HAFTUNGSRECHT / VERKEHRSSICHERUNGSPFLICHT

Verantwortung für Beschädigung in Waschstraße

In einer Waschanlage, die den Pkw am linken Vorderrad auf einer Schiene durch die Waschstraße zieht, bremste ein Pkw vor dem Ende grundlos. Das Vorderrad wurde aus der Schleppvorrichtung gerissen. Der Pkw blieb stehen. Der Automatismus der Waschstraße zog den nachfolgenden Pkw weiter und schob ihn in den stehend geblieben Pkw hinein. Ein technischer Defekt an der Waschanlage lag nicht vor. Besondere Sicherheitseinrichtungen, die den Unfall verhindern, hatte die Anlage aber nicht.

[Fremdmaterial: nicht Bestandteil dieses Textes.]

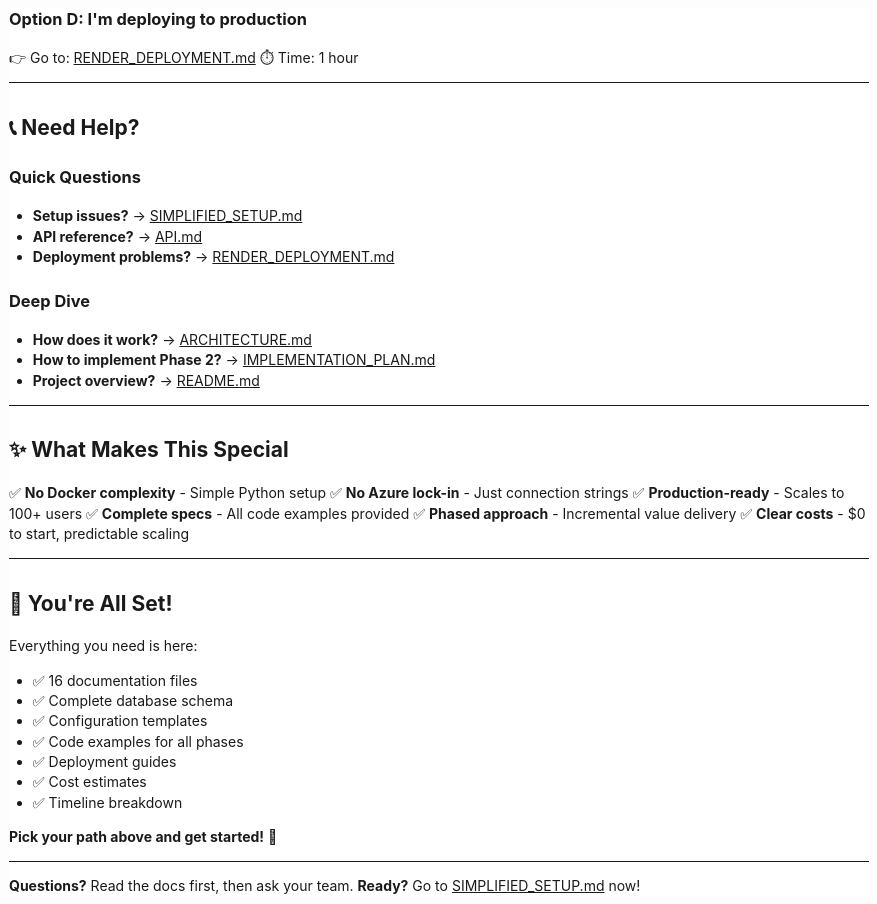 ### Option D: I'm deploying to production
👉 Go to: [RENDER_DEPLOYMENT.md](RENDER_DEPLOYMENT.md)
⏱️ Time: 1 hour

---

## 📞 Need Help?

### Quick Questions
- **Setup issues?** → [SIMPLIFIED_SETUP.md](SIMPLIFIED_SETUP.md#common-issues--solutions)
- **API reference?** → [API.md](API.md)
- **Deployment problems?** → [RENDER_DEPLOYMENT.md](RENDER_DEPLOYMENT.md#troubleshooting)

### Deep Dive
- **How does it work?** → [ARCHITECTURE.md](ARCHITECTURE.md)
- **How to implement Phase 2?** → [IMPLEMENTATION_PLAN.md](IMPLEMENTATION_PLAN.md#phase-2-multi-dataset-management--llm-metadata)
- **Project overview?** → [README.md](README.md)

---

## ✨ What Makes This Special

✅ **No Docker complexity** - Simple Python setup
✅ **No Azure lock-in** - Just connection strings
✅ **Production-ready** - Scales to 100+ users
✅ **Complete specs** - All code examples provided
✅ **Phased approach** - Incremental value delivery
✅ **Clear costs** - $0 to start, predictable scaling

---

## 🎉 You're All Set!

Everything you need is here:
- ✅ 16 documentation files
- ✅ Complete database schema
- ✅ Configuration templates
- ✅ Code examples for all phases
- ✅ Deployment guides
- ✅ Cost estimates
- ✅ Timeline breakdown

**Pick your path above and get started!** 🚀

---

**Questions?** Read the docs first, then ask your team.
**Ready?** Go to [SIMPLIFIED_SETUP.md](SIMPLIFIED_SETUP.md) now!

Nach Ansicht des BGH haftet hier allein der Fahrer des vorausgehenden Pkw. Der Betreiber der Anlage hat keine Pflichten verletzt. Er genügt seiner Verkehrssicherungspflicht, wenn die Anlage den allgemein anerkannten Regeln der Technik entspricht. Sicherheitsvorkehrungen, die ein solches Auffahren verhindert hätten, sind auch in anderen Waschstraßen nicht üblich. Aufgrund des wirbelnden Spritzwassers ist es nicht möglich, mit Lichtschranken zu arbeiten. Es kann auch nicht erwartet werden, dass Hilfsarbeiter zur Überwachung neben jedem Pkw herlaufen. Eine Kette von Videokameras sei unzumutbar aufwendig. Theoretisch möglich sind Drucksensoren, die überwachen, ob sich der Pkw (Reifen) noch in der Schleppvorrichtung befindet. Derartiges ist aber noch nicht am Markt verfügbar und entspricht daher nicht den allgemein anerkannten Regeln der Technik. Der Anlagenbetreiben muss aber darauf hingewiesen haben, dass durch die Waschstraße hindurch die Bremse nicht betätigt werden darf!